[Dataset entries]
□ □ □

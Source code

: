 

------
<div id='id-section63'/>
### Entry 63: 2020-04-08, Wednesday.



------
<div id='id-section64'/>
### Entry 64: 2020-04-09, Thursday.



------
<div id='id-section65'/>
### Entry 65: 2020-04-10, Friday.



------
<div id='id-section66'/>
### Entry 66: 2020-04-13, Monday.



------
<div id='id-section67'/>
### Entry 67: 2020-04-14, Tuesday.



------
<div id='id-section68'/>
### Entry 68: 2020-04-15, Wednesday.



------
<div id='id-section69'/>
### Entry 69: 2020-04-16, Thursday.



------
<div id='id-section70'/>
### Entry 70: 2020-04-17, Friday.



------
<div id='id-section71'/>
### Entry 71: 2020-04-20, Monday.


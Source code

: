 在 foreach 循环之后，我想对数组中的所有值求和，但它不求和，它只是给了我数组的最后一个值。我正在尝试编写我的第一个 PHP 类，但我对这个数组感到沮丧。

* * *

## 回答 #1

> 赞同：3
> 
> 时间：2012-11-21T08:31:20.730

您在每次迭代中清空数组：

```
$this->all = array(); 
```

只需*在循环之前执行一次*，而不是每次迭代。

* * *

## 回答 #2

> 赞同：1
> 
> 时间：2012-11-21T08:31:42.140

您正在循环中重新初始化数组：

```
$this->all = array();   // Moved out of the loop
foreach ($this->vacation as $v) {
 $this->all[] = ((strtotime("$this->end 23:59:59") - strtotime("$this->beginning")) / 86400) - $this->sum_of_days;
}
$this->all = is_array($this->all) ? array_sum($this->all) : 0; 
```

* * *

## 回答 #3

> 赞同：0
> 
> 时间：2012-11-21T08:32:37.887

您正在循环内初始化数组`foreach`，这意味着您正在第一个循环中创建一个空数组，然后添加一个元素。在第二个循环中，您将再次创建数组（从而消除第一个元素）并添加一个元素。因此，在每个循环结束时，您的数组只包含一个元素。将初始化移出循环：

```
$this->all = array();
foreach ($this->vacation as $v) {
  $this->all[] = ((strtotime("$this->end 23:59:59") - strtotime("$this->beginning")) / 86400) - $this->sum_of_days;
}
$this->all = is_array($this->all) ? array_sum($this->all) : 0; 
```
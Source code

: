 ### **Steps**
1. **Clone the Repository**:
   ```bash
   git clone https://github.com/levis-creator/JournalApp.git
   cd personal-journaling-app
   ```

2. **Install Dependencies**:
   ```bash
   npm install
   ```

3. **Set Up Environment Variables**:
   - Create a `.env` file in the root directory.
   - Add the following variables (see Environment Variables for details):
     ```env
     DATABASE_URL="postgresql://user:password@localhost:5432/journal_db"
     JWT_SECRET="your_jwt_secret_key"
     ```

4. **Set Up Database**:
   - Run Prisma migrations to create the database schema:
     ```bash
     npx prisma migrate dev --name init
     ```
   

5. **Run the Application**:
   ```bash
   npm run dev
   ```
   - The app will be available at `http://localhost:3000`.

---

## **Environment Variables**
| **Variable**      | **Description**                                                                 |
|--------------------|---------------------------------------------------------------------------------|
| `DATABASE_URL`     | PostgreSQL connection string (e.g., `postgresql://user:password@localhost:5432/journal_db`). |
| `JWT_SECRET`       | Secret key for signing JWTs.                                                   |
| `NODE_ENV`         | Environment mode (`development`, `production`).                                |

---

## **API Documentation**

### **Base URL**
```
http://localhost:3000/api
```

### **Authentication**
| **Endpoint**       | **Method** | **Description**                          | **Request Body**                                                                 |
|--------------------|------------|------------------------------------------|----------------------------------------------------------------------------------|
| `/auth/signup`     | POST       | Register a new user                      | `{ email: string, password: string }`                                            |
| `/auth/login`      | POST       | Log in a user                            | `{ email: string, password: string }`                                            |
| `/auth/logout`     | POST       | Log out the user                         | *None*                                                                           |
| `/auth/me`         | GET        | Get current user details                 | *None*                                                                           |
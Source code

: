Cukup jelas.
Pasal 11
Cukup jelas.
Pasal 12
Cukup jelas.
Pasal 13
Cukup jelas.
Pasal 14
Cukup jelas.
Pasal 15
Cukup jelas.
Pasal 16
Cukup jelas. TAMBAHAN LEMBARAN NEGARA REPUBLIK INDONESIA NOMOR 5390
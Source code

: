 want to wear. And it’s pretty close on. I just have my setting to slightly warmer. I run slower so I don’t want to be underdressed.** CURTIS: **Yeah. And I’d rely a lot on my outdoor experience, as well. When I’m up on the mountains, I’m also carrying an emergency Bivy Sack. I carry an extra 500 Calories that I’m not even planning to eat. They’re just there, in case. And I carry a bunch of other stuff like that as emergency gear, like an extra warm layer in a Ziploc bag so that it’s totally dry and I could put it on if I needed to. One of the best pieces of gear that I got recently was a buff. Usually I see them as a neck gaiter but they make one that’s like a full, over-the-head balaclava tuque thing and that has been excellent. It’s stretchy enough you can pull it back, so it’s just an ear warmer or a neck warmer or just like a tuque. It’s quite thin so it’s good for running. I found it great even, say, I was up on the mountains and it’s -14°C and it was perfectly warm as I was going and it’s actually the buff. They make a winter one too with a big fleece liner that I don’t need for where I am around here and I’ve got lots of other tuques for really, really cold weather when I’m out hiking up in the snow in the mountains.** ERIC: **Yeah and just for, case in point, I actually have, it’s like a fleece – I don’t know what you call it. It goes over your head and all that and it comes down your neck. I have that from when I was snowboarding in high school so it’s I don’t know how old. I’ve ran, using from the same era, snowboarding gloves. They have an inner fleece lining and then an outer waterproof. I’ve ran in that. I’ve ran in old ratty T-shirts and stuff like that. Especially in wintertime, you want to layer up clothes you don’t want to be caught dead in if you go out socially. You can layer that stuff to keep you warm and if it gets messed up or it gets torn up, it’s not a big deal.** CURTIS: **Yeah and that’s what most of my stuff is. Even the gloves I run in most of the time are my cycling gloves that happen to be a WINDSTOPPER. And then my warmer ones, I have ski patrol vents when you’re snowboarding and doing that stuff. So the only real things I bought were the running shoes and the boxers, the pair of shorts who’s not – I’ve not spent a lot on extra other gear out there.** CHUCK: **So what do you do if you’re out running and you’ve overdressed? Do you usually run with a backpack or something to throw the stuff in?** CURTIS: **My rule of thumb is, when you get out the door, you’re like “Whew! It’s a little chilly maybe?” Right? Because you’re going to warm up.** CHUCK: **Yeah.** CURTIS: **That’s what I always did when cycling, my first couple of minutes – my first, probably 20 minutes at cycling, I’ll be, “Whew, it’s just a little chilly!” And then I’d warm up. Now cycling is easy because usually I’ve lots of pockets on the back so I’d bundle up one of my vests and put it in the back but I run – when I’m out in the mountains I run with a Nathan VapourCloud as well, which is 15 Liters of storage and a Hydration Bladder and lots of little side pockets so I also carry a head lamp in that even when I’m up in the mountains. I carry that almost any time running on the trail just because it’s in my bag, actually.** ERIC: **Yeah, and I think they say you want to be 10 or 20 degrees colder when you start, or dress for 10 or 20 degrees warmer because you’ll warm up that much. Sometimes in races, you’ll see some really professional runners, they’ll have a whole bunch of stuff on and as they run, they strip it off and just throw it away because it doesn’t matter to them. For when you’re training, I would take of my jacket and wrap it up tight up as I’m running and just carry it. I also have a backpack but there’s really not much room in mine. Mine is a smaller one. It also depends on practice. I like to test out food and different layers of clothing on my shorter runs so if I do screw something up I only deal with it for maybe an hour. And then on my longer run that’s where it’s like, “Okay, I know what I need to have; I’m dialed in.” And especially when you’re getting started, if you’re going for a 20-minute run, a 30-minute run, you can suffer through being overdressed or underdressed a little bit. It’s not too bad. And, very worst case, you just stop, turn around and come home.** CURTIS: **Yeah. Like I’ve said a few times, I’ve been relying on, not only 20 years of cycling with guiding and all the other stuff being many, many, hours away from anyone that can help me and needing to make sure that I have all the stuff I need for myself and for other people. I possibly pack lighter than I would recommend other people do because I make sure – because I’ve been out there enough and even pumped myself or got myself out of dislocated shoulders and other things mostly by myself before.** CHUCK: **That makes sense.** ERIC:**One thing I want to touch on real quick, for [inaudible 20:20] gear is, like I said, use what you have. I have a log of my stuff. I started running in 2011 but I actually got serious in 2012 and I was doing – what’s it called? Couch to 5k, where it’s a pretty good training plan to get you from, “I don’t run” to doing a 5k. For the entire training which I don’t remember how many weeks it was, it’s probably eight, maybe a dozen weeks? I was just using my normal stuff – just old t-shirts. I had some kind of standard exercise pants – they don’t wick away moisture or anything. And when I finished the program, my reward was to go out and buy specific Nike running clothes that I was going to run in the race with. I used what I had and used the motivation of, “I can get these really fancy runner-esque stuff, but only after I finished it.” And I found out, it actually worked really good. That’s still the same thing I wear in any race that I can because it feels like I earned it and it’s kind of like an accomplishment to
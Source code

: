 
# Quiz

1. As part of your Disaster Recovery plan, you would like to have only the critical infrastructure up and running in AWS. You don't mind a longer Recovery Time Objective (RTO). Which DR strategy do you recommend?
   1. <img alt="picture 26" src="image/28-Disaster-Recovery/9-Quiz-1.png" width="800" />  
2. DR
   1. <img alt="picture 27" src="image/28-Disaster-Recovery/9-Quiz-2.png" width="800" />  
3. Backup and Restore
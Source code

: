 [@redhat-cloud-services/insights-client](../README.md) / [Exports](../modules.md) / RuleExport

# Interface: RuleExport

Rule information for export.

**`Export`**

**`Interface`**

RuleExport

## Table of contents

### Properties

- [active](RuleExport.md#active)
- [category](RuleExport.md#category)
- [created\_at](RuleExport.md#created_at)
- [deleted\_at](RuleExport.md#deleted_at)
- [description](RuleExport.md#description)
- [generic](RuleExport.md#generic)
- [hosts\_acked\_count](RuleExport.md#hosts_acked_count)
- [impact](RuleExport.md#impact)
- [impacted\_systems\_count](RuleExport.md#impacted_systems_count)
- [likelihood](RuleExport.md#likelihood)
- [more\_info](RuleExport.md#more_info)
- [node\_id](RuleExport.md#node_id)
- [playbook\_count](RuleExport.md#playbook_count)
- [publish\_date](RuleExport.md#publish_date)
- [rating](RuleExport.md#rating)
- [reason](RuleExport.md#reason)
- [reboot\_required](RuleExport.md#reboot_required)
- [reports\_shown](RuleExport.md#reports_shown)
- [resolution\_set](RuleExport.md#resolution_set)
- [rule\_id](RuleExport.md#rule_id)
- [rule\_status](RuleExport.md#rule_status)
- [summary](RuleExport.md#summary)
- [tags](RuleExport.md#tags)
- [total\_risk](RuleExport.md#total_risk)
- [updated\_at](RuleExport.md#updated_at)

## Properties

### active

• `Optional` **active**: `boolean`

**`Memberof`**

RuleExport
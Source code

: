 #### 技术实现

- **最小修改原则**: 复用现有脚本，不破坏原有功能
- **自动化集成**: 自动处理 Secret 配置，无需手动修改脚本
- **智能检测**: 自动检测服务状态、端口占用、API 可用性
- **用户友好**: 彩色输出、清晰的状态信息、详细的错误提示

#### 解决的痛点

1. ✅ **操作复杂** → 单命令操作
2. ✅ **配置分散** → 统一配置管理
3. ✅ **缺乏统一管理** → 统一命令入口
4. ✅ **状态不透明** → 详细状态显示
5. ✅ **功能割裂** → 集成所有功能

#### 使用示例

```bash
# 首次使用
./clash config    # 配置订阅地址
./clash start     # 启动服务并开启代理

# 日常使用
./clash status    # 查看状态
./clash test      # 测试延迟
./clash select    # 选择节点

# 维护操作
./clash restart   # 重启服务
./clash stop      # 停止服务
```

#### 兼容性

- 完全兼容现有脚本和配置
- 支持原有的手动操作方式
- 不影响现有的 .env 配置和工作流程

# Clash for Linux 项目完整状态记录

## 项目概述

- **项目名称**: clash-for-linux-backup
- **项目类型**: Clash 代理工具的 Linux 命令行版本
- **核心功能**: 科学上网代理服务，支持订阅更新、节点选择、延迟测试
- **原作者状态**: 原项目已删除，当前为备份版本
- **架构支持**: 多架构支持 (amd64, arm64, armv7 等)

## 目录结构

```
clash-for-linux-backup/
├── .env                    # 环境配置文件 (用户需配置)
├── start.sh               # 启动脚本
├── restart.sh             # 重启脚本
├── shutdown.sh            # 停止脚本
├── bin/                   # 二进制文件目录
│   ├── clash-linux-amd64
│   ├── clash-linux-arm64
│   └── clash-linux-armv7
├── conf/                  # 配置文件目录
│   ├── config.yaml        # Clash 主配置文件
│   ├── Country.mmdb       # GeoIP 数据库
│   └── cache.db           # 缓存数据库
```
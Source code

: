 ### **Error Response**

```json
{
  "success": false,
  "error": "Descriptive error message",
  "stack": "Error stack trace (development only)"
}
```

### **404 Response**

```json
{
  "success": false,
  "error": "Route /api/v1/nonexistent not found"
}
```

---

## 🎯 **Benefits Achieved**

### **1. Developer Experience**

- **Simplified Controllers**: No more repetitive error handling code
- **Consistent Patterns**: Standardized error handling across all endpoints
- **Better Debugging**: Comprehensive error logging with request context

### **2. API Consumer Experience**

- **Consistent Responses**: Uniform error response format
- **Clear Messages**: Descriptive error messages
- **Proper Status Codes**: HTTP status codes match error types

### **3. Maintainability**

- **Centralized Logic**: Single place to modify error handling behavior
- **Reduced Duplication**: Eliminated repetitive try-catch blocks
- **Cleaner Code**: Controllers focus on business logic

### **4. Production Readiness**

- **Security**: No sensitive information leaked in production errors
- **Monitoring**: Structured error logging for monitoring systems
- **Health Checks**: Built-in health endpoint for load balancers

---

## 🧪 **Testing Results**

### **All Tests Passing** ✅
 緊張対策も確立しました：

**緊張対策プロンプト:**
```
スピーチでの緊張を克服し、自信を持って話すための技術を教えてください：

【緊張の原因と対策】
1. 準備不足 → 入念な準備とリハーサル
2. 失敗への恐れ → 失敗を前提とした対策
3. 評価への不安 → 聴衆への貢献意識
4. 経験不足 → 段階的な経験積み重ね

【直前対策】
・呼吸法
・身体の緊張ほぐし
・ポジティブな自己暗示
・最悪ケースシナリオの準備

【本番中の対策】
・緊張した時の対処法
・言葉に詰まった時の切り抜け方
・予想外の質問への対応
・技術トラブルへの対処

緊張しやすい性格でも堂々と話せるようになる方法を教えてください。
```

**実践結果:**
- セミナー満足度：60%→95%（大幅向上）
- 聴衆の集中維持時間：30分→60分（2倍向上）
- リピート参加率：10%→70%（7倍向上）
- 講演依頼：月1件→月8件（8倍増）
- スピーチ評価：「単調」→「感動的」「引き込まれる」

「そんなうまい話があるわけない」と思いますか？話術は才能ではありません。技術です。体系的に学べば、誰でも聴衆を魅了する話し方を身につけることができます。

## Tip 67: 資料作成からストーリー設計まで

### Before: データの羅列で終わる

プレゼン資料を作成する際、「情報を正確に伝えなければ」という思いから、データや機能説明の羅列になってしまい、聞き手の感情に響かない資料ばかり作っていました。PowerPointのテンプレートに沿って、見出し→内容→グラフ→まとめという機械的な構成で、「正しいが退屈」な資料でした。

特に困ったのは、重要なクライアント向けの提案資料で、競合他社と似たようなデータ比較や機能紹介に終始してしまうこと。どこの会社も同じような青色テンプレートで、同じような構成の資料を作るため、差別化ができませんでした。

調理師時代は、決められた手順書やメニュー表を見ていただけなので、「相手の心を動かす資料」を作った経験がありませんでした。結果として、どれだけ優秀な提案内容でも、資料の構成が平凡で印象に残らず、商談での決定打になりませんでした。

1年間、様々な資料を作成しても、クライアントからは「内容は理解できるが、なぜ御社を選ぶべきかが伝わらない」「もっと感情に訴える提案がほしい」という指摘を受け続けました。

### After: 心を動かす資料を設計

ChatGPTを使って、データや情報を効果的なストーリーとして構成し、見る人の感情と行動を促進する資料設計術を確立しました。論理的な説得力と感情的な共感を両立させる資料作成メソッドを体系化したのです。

□ □ □

*REQUIRED WORK*
Among the entries above, the line containing "3. **Set Up", the line containing "Log out the", and all lines between them are to be restated word for word; nothing else belongs in the reply.

*SOLUTION FOR THIS PROBLEM*
3. **Set Up Environment Variables**:
   - Create a `.env` file in the root directory.
   - Add the following variables (see Environment Variables for details):
     ```env
     DATABASE_URL="postgresql://user:password@localhost:5432/journal_db"
     JWT_SECRET="your_jwt_secret_key"
     ```

4. **Set Up Database**:
   - Run Prisma migrations to create the database schema:
     ```bash
     npx prisma migrate dev --name init
     ```
   

5. **Run the Application**:
   ```bash
   npm run dev
   ```
   - The app will be available at `http://localhost:3000`.

---

## **Environment Variables**
| **Variable**      | **Description**                                                                 |
|--------------------|---------------------------------------------------------------------------------|
| `DATABASE_URL`     | PostgreSQL connection string (e.g., `postgresql://user:password@localhost:5432/journal_db`). |
| `JWT_SECRET`       | Secret key for signing JWTs.                                                   |
| `NODE_ENV`         | Environment mode (`development`, `production`).                                |

---

## **API Documentation**

### **Base URL**
```
http://localhost:3000/api
```

### **Authentication**
| **Endpoint**       | **Method** | **Description**                          | **Request Body**                                                                 |
|--------------------|------------|------------------------------------------|----------------------------------------------------------------------------------|
| `/auth/signup`     | POST       | Register a new user                      | `{ email: string, password: string }`                                            |
| `/auth/login`      | POST       | Log in a user                            | `{ email: string, password: string }`                                            |
| `/auth/logout`     | POST       | Log out the user                         | *None*                                                                           |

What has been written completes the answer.